* **Exercise materials**

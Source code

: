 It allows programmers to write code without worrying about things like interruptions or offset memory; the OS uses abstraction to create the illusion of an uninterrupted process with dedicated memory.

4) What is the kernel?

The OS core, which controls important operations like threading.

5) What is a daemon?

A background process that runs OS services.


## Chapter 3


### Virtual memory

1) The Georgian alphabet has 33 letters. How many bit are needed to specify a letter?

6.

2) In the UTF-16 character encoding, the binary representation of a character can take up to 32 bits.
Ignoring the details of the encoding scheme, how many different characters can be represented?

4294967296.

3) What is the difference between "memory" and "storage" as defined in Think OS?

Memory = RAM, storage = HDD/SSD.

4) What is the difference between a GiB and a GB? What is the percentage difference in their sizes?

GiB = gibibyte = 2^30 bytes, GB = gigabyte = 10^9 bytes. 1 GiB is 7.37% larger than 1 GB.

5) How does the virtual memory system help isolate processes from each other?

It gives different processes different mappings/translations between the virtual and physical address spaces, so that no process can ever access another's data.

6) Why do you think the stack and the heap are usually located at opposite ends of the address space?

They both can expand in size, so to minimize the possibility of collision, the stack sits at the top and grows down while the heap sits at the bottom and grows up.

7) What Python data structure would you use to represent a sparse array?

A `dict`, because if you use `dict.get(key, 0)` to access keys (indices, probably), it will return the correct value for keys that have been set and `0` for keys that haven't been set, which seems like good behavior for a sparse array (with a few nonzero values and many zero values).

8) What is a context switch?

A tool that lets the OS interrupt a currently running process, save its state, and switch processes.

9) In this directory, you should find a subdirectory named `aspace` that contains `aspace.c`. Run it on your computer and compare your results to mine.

* **Your task**
Give the records again, exactly as they appear.

* **Answer**
Source code

: It allows programmers to write code without worrying about things like interruptions or offset memory; the OS uses abstraction to create the illusion of an uninterrupted process with dedicated memory.

4) What is the kernel?

The OS core, which controls important operations like threading.

5) What is a daemon?

A background process that runs OS services.


## Chapter 3


### Virtual memory

1) The Georgian alphabet has 33 letters. How many bit are needed to specify a letter?

6.

2) In the UTF-16 character encoding, the binary representation of a character can take up to 32 bits.
Ignoring the details of the encoding scheme, how many different characters can be represented?

4294967296.

3) What is the difference between "memory" and "storage" as defined in Think OS?

Memory = RAM, storage = HDD/SSD.

4) What is the difference between a GiB and a GB? What is the percentage difference in their sizes?

GiB = gibibyte = 2^30 bytes, GB = gigabyte = 10^9 bytes. 1 GiB is 7.37% larger than 1 GB.

5) How does the virtual memory system help isolate processes from each other?

It gives different processes different mappings/translations between the virtual and physical address spaces, so that no process can ever access another's data.

6) Why do you think the stack and the heap are usually located at opposite ends of the address space?

They both can expand in size, so to minimize the possibility of collision, the stack sits at the top and grows down while the heap sits at the bottom and grows up.

7) What Python data structure would you use to represent a sparse array?

A `dict`, because if you use `dict.get(key, 0)` to access keys (indices, probably), it will return the correct value for keys that have been set and `0` for keys that haven't been set, which seems like good behavior for a sparse array (with a few nonzero values and many zero values).

8) What is a context switch?

A tool that lets the OS interrupt a currently running process, save its state, and switch processes.

9) In this directory, you should find a subdirectory named `aspace` that contains `aspace.c`. Run it on your computer and compare your results to mine.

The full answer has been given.